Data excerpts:
####

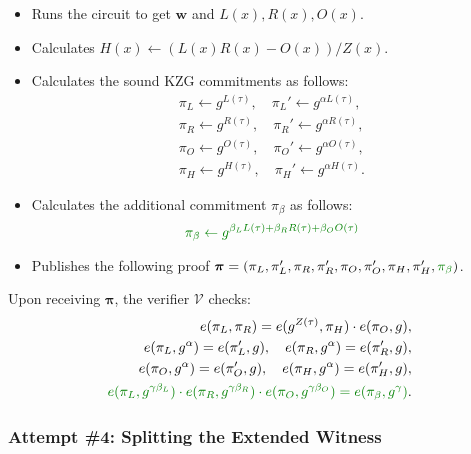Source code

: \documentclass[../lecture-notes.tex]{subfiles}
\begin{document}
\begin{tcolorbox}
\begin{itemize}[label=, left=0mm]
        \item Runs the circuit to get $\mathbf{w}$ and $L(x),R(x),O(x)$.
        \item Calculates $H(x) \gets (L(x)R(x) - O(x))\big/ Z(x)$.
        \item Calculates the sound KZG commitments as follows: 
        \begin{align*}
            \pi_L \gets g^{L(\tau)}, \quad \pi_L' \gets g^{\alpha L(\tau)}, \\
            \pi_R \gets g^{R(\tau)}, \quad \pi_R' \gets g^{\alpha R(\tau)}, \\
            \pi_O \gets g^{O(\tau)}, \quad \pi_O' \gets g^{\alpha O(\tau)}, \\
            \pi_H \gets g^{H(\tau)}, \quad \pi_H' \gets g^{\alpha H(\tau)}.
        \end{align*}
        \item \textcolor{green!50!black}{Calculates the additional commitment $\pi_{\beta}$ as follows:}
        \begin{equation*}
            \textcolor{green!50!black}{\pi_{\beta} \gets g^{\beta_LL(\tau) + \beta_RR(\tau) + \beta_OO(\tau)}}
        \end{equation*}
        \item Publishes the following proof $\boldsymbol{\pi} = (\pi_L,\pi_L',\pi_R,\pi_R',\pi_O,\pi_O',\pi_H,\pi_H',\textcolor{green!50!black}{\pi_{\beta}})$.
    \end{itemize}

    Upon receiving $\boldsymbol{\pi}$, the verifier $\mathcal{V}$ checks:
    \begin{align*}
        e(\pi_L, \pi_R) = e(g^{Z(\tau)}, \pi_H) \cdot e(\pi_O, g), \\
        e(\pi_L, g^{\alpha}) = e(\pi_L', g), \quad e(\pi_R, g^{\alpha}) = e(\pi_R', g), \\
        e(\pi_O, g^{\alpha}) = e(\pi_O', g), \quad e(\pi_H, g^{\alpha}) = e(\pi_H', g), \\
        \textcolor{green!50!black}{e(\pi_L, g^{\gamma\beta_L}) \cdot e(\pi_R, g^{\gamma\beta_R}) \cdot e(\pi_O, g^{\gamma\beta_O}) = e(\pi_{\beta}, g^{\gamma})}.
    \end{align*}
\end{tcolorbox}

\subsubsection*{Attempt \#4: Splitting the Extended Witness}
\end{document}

####

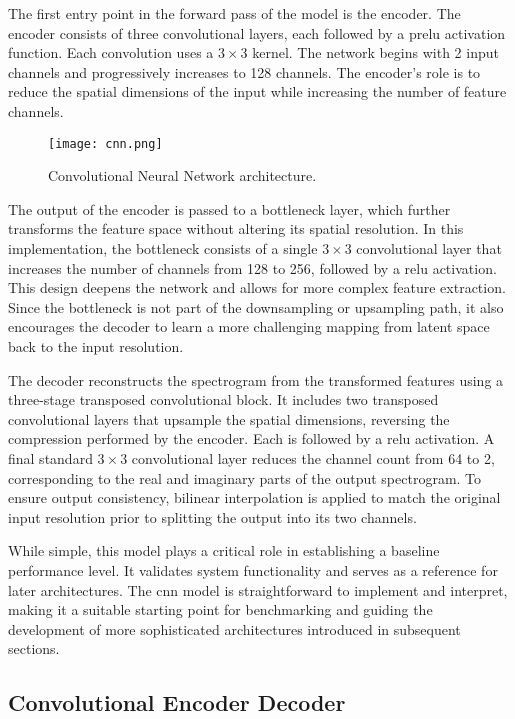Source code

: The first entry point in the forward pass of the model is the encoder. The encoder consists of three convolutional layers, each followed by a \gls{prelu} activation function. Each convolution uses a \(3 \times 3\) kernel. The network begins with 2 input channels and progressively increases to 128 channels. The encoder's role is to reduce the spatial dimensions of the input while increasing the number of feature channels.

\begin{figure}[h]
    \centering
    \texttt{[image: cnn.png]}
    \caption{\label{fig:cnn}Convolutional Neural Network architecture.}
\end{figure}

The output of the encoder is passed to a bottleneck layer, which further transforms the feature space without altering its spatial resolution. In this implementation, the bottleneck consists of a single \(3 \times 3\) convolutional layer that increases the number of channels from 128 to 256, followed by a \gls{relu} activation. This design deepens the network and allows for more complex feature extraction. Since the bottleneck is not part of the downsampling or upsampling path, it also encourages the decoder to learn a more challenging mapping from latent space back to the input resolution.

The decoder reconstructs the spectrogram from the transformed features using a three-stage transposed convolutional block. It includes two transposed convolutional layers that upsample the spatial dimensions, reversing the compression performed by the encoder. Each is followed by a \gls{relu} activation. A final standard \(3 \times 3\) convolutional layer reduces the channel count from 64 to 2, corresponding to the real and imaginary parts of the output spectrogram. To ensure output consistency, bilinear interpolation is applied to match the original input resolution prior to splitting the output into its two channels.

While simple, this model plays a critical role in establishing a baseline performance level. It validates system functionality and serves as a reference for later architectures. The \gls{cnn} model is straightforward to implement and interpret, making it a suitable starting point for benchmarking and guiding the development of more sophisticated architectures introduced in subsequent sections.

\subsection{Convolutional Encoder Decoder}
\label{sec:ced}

####

REQUIRED ACTION:
Looking at the records above, return exactly the lines from the line with "The decoder reconstructs" to the line with "While simple, this", both ends included.

ANSWER TO THIS EXERCISE:
The decoder reconstructs the spectrogram from the transformed features using a three-stage transposed convolutional block. It includes two transposed convolutional layers that upsample the spatial dimensions, reversing the compression performed by the encoder. Each is followed by a \gls{relu} activation. A final standard \(3 \times 3\) convolutional layer reduces the channel count from 64 to 2, corresponding to the real and imaginary parts of the output spectrogram. To ensure output consistency, bilinear interpolation is applied to match the original input resolution prior to splitting the output into its two channels.

While simple, this model plays a critical role in establishing a baseline performance level. It validates system functionality and serves as a reference for later architectures. The \gls{cnn} model is straightforward to implement and interpret, making it a suitable starting point for benchmarking and guiding the development of more sophisticated architectures introduced in subsequent sections.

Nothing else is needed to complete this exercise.